Reputation: 1099
I'm scraping these two sites:
Unfortunately, they have variations. One has the level name (Eg. Level 2) inside a href
tag, while the other one is just plain text. How can I select one or the other depending which one is there?
I tried this to no avail:
level.css(/"a[href]"|".left"/).text
Here are shortened versions of the 2 HTML sections:
<table class="chart">
<tr valign="middle">
<td class="left">Level 2</td> <!-- the problem -->
<td class="middle"><div style="width:86%;"><strong>86%</strong></div></td>
</tr>
</table>
<table class="chart">
<tr valign="middle">
<td class="left"><a href="availablepcsembed.php?branch=BSL&room=Lvl1">Level 1</a></td>
<td class="middle"><div style="width:32%;"><strong>32%</strong></div></td>
</tr>
</table>
My Code (edited from section of code to whole method)

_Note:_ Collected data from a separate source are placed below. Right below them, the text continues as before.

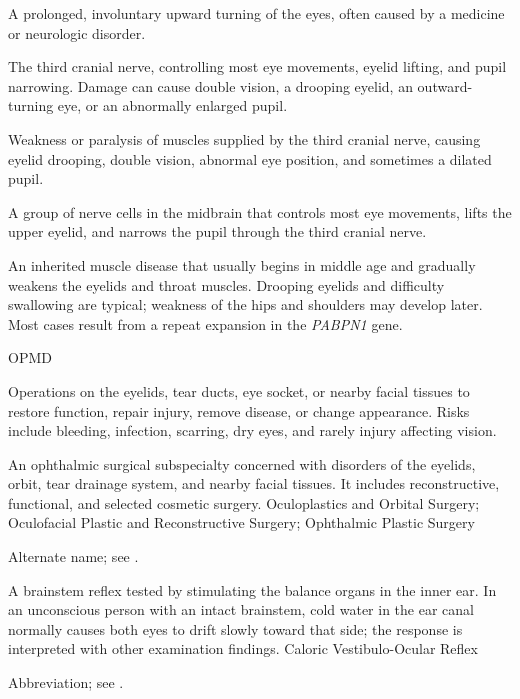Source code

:  A prolonged, involuntary upward turning of the eyes, often caused by a medicine or neurologic disorder.

 The third cranial nerve, controlling most eye movements, eyelid lifting, and pupil narrowing. Damage can cause double vision, a drooping eyelid, an outward-turning eye, or an abnormally enlarged pupil.

 Weakness or paralysis of muscles supplied by the third cranial nerve, causing eyelid drooping, double vision, abnormal eye position, and sometimes a dilated pupil.

 A group of nerve cells in the midbrain that controls most eye movements, lifts the upper eyelid, and narrows the pupil through the third cranial nerve.

 An inherited muscle disease that
usually begins in middle age and gradually weakens the eyelids and throat muscles.
Drooping eyelids and difficulty swallowing are typical; weakness of the hips and
shoulders may develop later. Most cases result from a repeat expansion in the
\textit{PABPN1} gene.

\synonyms
OPMD

 Operations on the eyelids, tear ducts, eye socket, or nearby facial tissues to restore function, repair injury, remove disease, or change appearance. Risks include bleeding, infection, scarring, dry eyes, and rarely injury affecting vision.

 An ophthalmic surgical subspecialty concerned with disorders of the eyelids, orbit, tear drainage system, and nearby facial tissues. It includes reconstructive, functional, and selected cosmetic surgery.
\synonyms
Oculoplastics and Orbital Surgery; Oculofacial Plastic and Reconstructive Surgery; Ophthalmic Plastic Surgery

 Alternate name; see .

 A brainstem reflex tested by stimulating the balance organs in the inner ear. In an unconscious person with an intact brainstem, cold water in the ear canal normally causes both eyes to drift slowly toward that side; the response is interpreted with other examination findings.
\synonyms
Caloric Vestibulo-Ocular Reflex

 Abbreviation; see .


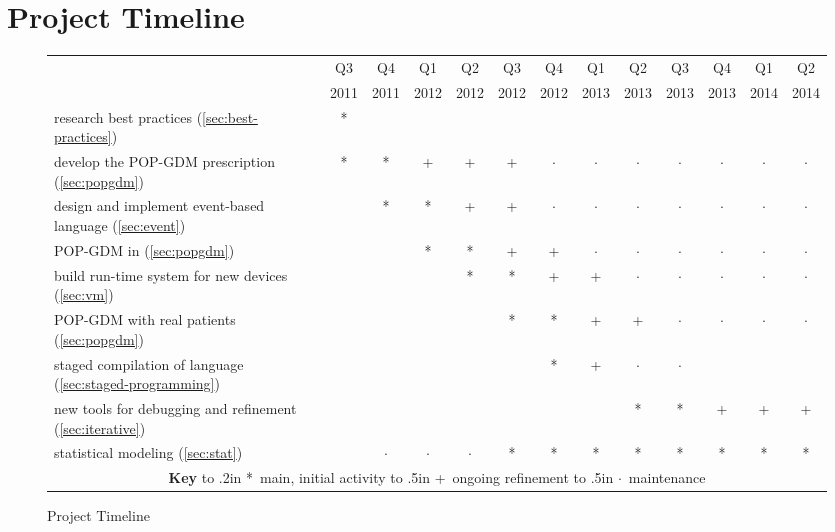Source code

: 
\section{Project Timeline}

\begin{figure}
\newcommand{\MA}{*} %
\newcommand{\RF}{+} %
\newcommand{\MT}{\ensuremath{\cdot}} %

\begin{center}
\begin{scriptsize}
\begin{tabular}{|p{1.3in}|c|c|c|c|c|c|c|c|c|c|c|c|} \hline
 & Q3   & Q4   & Q1   & Q2   & Q3   & Q4   & Q1   & Q2   & Q3   & Q4   & Q1   & Q2   \\
 & 2011 & 2011 & 2012 & 2012 & 2012 & 2012 & 2013 & 2013 & 2013 & 2013 & 2014 & 2014 \\ \hline
\raggedright{}research best practices (\ref{sec:best-practices})
 & \MA  &      &      &      &      &      &      &      &      &      &      &      \\ \hline
\raggedright{}develop the POP-GDM prescription (\ref{sec:popgdm}) 
 & \MA  & \MA  & \RF  &  \RF & \RF  & \MT  & \MT  & \MT  & \MT  & \MT  & \MT  & \MT  \\ \hline
\raggedright{}design and implement event-based language (\ref{sec:event})
 &      & \MA  & \MA  & \RF  & \RF  & \MT  & \MT  & \MT  & \MT  & \MT  & \MT  & \MT  \\ \hline
\raggedright{}POP-GDM in \poppl{} (\ref{sec:popgdm})
 &      &      & \MA  & \MA  & \RF  & \RF  & \MT  & \MT  & \MT  & \MT  & \MT  & \MT  \\ \hline
\raggedright{}build run-time system for new devices (\ref{sec:vm})
 &      &      &      & \MA  & \MA  & \RF  & \RF  & \MT  & \MT  & \MT  & \MT  & \MT  \\ \hline
\raggedright{}POP-GDM with real patients (\ref{sec:popgdm})
 &      &       &      &      & \MA  & \MA  & \RF  & \RF  & \MT  & \MT  & \MT  & \MT \\ \hline
\raggedright{}staged compilation of language (\ref{sec:staged-programming})
 &      &      &      &      &      & \MA  & \RF  & \MT  & \MT  &      &      &      \\ \hline
\raggedright{}new tools for debugging and refinement (\ref{sec:iterative})
 &      &      &      &      &      &      &      & \MA  & \MA  & \RF  & \RF  & \RF  \\ \hline
\raggedright{}statistical modeling (\ref{sec:stat})
 &      &  \MT & \MT  & \MT &  \MA & \MA   & \MA  & \MA  & \MA  & \MA  & \MA  & \MA  \\ \hline
\multicolumn{13}{c}{\textbf{Key} \hbox to .2in{} \MA~main, initial activity \hbox to .5in{} \RF~ongoing refinement  \hbox to .5in{} \MT~maintenance}
\end{tabular}
\end{scriptsize}
\end{center}
\vspace*{-10pt}
\caption{Project Timeline}\label{fig:timeline}
\vspace*{-10pt}
\end{figure}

def self.scrape_details_page(library_url)
details_page = Nokogiri::HTML(open(library_url))
details_page.css("table.chart tr").collect do |level|
right = level.css(".right").text.split
{level: level.css("a[href]").text, available: right[0], out_of_available: right[3]}
end
end
Upvotes: 0
Views: 45
Reputation: 1957
The answer by jk_ should work in this particular case.
In the more general case, if you're going to use a CSS selector, you need to use CSS syntax for "or" (a comma). So if you were going to use the selectors you originally asked about, it'd be
level.css('a[href], .left').text
Upvotes: 1
Reputation: 1099
Thanks to inspiration from @jk_ I fixed it using .css(".left").text
. That just selects all the text in the left td
inside the tr
.
The working code:
def self.scrape_details_page(library_url)
details_page = Nokogiri::HTML(open(library_url))
details_page.css("table.chart tr").collect do |level|
right = level.css(".right").text.split
{level: level.css(".left").text, available: right[0], out_of_available: right[3]}
end
end
Upvotes: 0
Reputation: 755
If what you want to do is grab the text that is within the innermost div, you should be able to dive all the way down just by calling #text
on the parsed td
element. No need to account for and walk extra tags that might be present inside, e.g. the link tag. Given your code as written:
details_page.css("table.chart tr").collect do |level|
level = level.text
end
For each element, that would pull the level label or percentage value (inner text) as a string and assign the value to the levels variable.
Edit: also, if all you care about is getting the level label, you can just filter the elements by class up front:
details_page.css("table.chart tr td.left").collect do |level|
level = level.text
end
Upvotes: 2